**Task objective**
Please transcribe exactly the lines from the one containing "- Capture The Flag" through the end of the records below, both included, and nothing else.

**Supplied entries**

- Opening Delimiter -

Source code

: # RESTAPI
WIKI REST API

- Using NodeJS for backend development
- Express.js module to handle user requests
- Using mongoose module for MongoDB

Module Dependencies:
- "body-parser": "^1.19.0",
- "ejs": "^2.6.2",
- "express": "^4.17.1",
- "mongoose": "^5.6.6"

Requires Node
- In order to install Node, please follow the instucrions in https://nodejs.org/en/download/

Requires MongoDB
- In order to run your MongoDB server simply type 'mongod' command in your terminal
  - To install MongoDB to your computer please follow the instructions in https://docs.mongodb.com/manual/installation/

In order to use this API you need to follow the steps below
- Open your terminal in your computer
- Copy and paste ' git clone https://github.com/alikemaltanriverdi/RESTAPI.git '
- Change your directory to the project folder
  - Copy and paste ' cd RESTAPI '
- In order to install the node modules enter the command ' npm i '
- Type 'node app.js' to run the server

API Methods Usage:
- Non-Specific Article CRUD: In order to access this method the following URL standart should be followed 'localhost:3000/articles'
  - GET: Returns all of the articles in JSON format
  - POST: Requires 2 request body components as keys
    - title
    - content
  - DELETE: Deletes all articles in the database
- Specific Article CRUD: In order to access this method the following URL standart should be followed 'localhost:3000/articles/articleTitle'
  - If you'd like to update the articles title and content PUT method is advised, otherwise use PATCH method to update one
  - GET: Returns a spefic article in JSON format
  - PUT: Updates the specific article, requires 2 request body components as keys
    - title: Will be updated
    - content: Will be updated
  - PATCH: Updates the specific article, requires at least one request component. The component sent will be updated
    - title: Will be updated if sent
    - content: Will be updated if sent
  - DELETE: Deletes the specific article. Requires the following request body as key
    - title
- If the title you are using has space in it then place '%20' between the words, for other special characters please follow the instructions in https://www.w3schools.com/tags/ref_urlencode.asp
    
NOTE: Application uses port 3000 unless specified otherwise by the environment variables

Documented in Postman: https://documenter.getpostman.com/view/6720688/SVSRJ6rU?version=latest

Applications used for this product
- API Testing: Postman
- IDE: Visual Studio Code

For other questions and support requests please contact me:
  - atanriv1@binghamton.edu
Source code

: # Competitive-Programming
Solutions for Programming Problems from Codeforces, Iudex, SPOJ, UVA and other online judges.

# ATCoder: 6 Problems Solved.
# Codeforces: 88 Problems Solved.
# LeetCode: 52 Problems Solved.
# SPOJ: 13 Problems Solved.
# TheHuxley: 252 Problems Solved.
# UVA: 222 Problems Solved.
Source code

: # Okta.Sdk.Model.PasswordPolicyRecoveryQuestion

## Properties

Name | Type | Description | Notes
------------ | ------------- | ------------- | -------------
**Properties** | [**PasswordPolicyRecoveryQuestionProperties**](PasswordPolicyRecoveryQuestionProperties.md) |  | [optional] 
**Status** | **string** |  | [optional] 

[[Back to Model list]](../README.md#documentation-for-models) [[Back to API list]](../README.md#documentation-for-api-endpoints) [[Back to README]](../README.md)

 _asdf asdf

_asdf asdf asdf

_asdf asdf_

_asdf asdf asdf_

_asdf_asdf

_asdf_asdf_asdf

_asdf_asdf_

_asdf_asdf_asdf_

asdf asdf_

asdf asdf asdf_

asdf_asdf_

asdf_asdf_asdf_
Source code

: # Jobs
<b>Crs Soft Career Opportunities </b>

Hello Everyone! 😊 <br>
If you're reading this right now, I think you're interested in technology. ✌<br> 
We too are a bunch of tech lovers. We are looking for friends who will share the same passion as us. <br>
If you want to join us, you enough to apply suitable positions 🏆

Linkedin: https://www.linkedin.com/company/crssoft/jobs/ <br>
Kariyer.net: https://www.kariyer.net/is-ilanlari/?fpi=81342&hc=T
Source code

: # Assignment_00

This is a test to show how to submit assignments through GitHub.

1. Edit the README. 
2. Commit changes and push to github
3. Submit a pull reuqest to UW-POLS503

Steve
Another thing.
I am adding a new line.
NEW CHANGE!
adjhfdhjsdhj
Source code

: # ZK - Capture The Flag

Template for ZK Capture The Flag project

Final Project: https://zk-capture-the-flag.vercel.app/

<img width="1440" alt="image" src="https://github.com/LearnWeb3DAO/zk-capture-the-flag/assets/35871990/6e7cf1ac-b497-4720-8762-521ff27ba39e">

- Closing Delimiter -

**Your response**
: # ZK - Capture The Flag

Template for ZK Capture The Flag project

Final Project: https://zk-capture-the-flag.vercel.app/

<img width="1440" alt="image" src="https://github.com/LearnWeb3DAO/zk-capture-the-flag/assets/35871990/6e7cf1ac-b497-4720-8762-521ff27ba39e">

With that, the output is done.